In the listing below, find each line that holds "includegraphics" and list it.
Entries shown: Begin
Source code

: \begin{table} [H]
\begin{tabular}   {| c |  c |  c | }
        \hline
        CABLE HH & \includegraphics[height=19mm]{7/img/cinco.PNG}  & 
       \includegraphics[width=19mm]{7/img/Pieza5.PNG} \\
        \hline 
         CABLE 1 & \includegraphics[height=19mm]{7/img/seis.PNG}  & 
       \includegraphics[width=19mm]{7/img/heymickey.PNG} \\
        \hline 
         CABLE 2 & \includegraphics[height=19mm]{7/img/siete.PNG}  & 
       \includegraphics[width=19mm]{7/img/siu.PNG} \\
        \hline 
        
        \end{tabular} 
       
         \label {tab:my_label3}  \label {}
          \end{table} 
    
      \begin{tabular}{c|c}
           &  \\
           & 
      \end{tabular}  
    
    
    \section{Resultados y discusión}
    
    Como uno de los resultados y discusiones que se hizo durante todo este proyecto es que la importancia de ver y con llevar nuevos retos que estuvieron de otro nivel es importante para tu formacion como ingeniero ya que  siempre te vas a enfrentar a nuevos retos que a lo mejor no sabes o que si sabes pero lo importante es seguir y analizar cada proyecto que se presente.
Entries shown: End
Solution to this problem:
        CABLE HH & \includegraphics[height=19mm]{7/img/cinco.PNG}  & 
       \includegraphics[width=19mm]{7/img/Pieza5.PNG} \\
         CABLE 1 & \includegraphics[height=19mm]{7/img/seis.PNG}  & 
       \includegraphics[width=19mm]{7/img/heymickey.PNG} \\
         CABLE 2 & \includegraphics[height=19mm]{7/img/siete.PNG}  & 
       \includegraphics[width=19mm]{7/img/siu.PNG} \\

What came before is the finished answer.